7. A simple example with HMM
In this example, we will:
Create a HMM H from scratch,
Use it to generate a training set,
Use the Baum-Welch algorithm to learn, from the training set, H,
Compare H with the output model.
Creating a HMM
We can create the model depicted above like this:
>>> import jajapy as ja
>>> transitions = [(0,1,0.5),(0,2,0.5),(1,3,1.0),(2,4,1.0),
>>> (3,0,0.8),(3,1,0.1),(3,2,0.1),(4,3,1.0)]
>>> emission = [(0,"x",0.4),(0,"y",0.6),(1,"a",0.8),(1,"b",0.2),
>>> (2,"a",0.1),(2,"b",0.9),(3,"x",0.5),(3,"y",0.5),(4,"y",1.0)]
>>> original_model = ja.createHMM(transitions,emission,initial_state=0,name="My HMM")
(optional) This model can be saved into a text file and then loaded as follow:
>>> original_model.save("my_model.txt")
>>> original_model = ja.loadHMM("my_model.txt")
Generating a training set
Now we can generate a training set. This training set contains 1000 traces, which all consists of 10 observations.
# We generate 1000 sequences of 10 observations
>>> training_set = original_model.generateSet(set_size=1000, param=10)
(optional) This Set can be saved into a text file and then loaded as follow:
>>> training_set.save("my_training_set.txt")

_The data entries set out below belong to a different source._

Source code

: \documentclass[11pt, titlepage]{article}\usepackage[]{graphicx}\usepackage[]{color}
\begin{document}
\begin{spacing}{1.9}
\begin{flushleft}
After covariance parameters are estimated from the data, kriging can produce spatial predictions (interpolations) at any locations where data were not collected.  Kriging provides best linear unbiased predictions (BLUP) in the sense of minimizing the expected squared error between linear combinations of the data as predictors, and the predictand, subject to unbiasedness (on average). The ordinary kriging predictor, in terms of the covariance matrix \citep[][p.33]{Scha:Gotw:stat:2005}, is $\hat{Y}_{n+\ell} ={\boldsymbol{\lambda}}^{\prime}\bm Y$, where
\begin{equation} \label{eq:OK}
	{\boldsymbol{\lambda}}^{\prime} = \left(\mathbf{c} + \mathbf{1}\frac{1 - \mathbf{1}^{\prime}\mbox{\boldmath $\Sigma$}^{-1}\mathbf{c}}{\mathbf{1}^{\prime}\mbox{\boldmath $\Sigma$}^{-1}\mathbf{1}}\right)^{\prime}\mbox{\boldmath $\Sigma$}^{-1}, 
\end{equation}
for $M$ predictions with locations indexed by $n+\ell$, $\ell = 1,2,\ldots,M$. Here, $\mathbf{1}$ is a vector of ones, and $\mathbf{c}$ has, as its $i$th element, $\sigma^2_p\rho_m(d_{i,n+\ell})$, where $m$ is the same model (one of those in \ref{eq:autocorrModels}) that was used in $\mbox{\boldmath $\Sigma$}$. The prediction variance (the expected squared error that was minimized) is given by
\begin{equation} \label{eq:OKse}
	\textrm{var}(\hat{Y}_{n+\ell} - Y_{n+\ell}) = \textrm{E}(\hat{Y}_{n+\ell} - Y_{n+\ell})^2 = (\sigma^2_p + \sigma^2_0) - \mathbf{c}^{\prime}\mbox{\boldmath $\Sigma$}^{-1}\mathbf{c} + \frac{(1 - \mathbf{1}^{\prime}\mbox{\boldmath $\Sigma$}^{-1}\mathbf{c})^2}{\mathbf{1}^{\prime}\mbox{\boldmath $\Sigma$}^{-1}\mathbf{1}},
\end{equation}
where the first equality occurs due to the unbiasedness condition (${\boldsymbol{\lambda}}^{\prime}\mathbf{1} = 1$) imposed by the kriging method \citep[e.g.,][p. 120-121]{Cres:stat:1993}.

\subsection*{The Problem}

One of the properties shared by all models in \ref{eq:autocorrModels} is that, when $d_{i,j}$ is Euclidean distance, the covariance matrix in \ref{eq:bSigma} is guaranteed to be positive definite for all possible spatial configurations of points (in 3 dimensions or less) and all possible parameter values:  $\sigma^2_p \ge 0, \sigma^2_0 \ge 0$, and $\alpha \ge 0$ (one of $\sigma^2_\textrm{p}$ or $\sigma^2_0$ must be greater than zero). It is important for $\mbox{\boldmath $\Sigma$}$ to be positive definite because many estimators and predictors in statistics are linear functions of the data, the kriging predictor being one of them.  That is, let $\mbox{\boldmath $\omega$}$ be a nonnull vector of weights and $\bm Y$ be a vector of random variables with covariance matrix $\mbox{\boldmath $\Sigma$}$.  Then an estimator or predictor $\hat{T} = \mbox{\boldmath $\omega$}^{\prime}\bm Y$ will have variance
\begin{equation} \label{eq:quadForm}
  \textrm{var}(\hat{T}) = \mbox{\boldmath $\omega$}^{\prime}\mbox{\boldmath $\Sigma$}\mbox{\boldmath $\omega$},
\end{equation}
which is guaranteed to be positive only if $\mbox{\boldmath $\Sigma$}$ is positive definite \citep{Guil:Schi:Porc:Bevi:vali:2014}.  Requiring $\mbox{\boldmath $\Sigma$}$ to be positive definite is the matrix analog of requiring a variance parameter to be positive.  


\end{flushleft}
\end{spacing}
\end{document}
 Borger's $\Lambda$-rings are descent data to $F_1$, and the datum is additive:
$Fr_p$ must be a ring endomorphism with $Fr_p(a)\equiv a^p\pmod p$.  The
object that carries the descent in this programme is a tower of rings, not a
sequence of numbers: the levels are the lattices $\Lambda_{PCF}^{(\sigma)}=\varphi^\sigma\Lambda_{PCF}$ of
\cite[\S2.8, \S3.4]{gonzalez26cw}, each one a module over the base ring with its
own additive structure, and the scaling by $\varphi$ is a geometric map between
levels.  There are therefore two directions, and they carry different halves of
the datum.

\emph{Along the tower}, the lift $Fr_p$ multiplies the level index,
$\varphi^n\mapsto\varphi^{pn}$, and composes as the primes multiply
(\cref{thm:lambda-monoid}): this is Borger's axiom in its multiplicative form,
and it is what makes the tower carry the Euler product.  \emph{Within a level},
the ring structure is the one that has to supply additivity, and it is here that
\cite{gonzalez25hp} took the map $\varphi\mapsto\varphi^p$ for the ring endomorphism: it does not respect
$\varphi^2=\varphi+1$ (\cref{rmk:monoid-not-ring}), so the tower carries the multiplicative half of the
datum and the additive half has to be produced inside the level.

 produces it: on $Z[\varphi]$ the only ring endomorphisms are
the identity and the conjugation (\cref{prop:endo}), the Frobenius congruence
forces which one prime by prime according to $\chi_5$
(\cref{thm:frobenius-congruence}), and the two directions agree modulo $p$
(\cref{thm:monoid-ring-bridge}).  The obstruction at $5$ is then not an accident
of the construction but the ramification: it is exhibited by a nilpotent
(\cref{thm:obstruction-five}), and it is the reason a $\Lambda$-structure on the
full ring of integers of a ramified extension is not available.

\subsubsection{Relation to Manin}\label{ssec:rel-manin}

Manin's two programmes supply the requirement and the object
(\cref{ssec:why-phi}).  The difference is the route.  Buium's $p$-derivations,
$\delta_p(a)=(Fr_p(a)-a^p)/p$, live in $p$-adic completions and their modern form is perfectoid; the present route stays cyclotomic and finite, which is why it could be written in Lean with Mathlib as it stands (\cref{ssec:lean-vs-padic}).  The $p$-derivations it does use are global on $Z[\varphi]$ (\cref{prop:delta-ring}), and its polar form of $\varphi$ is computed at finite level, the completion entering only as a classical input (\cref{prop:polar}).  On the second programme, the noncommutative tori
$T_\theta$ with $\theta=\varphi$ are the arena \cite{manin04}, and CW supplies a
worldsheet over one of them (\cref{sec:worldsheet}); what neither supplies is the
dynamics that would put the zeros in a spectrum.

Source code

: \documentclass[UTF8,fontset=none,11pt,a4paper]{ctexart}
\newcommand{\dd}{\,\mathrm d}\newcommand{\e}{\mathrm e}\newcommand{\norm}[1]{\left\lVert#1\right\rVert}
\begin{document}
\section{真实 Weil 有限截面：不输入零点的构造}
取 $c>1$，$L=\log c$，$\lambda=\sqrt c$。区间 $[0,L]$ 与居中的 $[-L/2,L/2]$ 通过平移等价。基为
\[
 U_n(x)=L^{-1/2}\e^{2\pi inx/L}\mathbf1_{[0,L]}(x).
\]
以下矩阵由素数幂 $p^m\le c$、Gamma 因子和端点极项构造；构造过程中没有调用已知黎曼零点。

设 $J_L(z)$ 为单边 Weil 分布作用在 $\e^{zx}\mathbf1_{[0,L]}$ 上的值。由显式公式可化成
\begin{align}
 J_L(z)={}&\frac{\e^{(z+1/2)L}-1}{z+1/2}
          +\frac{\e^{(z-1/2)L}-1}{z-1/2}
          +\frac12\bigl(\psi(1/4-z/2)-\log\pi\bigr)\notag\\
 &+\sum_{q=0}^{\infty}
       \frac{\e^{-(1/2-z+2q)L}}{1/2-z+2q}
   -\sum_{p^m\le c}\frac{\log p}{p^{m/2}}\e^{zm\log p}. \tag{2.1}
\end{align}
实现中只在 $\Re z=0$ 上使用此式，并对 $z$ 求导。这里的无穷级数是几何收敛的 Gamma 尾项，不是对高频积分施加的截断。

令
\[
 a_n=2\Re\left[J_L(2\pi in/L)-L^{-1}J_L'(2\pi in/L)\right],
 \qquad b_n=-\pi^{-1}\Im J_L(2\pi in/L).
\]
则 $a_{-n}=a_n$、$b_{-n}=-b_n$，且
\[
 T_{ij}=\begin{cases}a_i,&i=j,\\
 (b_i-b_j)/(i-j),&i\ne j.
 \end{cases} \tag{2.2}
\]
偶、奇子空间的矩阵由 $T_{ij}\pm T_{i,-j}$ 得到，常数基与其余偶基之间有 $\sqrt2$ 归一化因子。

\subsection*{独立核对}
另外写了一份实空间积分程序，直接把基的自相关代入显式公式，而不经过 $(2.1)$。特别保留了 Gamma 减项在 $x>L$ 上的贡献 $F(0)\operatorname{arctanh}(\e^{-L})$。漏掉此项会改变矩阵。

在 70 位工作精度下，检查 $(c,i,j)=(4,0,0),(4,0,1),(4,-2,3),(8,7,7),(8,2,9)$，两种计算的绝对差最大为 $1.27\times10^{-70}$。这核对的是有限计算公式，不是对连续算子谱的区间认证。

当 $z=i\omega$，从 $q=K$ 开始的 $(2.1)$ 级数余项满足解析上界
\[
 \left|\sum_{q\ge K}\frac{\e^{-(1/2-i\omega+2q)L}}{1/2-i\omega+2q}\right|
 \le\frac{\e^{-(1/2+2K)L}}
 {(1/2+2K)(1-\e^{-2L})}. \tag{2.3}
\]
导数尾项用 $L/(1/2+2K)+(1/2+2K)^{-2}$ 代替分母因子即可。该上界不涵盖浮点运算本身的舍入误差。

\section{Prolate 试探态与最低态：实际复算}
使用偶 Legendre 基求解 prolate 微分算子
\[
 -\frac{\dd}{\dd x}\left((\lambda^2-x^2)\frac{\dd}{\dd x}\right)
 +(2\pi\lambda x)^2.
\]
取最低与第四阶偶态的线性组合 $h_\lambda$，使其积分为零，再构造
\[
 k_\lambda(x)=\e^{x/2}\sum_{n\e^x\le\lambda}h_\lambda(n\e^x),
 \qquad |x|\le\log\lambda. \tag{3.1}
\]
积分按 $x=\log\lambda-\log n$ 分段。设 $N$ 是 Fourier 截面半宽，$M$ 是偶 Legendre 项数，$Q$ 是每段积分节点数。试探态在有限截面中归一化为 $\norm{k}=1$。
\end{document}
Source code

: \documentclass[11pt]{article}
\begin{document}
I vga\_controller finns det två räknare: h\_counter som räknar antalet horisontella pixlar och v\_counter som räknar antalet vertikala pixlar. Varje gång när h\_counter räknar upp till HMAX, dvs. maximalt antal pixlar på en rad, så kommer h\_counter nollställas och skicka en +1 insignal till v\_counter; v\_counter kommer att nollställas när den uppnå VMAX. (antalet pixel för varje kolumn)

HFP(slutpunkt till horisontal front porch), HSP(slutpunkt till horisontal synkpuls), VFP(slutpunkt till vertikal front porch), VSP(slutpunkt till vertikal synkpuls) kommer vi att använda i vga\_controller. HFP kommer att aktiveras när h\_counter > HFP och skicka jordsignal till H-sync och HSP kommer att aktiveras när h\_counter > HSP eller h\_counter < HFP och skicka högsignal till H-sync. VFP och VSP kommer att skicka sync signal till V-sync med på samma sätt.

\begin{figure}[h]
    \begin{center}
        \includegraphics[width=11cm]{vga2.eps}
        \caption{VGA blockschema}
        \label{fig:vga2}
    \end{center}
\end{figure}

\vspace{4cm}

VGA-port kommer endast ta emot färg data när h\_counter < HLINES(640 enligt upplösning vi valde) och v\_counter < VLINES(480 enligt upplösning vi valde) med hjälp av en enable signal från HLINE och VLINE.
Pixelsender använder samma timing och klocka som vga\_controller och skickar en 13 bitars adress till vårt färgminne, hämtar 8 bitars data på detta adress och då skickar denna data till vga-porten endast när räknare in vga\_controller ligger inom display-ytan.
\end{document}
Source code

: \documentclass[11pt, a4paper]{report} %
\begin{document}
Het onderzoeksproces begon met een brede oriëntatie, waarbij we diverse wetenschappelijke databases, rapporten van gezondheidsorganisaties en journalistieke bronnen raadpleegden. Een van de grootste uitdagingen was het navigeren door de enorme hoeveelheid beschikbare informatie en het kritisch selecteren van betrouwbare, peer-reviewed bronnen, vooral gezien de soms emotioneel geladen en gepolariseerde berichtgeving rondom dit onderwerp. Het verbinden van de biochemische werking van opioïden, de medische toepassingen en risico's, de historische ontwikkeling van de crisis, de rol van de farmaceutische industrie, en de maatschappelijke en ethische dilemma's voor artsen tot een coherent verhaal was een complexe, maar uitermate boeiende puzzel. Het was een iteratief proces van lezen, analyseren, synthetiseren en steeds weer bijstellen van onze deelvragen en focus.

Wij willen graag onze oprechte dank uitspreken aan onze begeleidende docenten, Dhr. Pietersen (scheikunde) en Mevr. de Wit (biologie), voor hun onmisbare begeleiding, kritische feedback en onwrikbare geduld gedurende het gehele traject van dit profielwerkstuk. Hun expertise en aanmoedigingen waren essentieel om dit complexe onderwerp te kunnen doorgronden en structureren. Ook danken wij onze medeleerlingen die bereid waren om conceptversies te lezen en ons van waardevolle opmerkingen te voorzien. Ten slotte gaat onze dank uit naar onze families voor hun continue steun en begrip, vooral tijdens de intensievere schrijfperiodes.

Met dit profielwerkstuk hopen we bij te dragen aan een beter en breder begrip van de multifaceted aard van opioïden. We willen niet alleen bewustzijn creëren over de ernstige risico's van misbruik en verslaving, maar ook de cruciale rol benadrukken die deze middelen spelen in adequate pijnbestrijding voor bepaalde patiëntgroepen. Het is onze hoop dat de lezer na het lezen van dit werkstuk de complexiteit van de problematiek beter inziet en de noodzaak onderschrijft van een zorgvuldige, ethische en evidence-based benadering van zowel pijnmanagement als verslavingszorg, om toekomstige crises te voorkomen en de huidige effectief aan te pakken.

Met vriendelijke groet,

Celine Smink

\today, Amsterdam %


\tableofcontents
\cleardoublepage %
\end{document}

>>> training_set = ja.loadSet("my_training_set.txt")
Learning a HMM using BW
Let now use our training set to learn original_model with the Baum-Welch algorithm:
>>> initial_hypothesis = ja.HMM_random(5,alphabet=list("abxy"),random_initial_state=False)
>>> output_model = ja.BW().fit(training_set, initial_hypothesis)
Learning an HMM...
|████████████████████████████████████████| (!) 57 in 41.2s (1.38/s)
---------------------------------------------
Learning finished
Iterations: 57
Running time: 41.285359
---------------------------------------------
It’s important here to manually create and give the initial hypothesis: the training set being
a set of labels sequences, the fit method will automatically use a random MC as initial
hypothesis, except if a model is explicitly given as such.
Evaluating the BW output model
Eventually we compare the output model with the original one. The usual way to do so is to generate a test set and compare the loglikelihood of it under each of the two models. As the training set, our test set will contain 1000 traces of length 10.
# We generate 1000 sequences of 10 observations
>>> test_set = original_model.generateSet(set_size=1000, param=10)
Now we can compute the loglikelihood under each model:
>>> ll_original = original_model.logLikelihood(test_set)
>>> ll_output = output_model.logLikelihood(test_set)
>>> quality = ll_original - ll_output
>>> print(quality)
loglikelihood distance: 0.008752247033669391
If quality is positive then we are overfitting.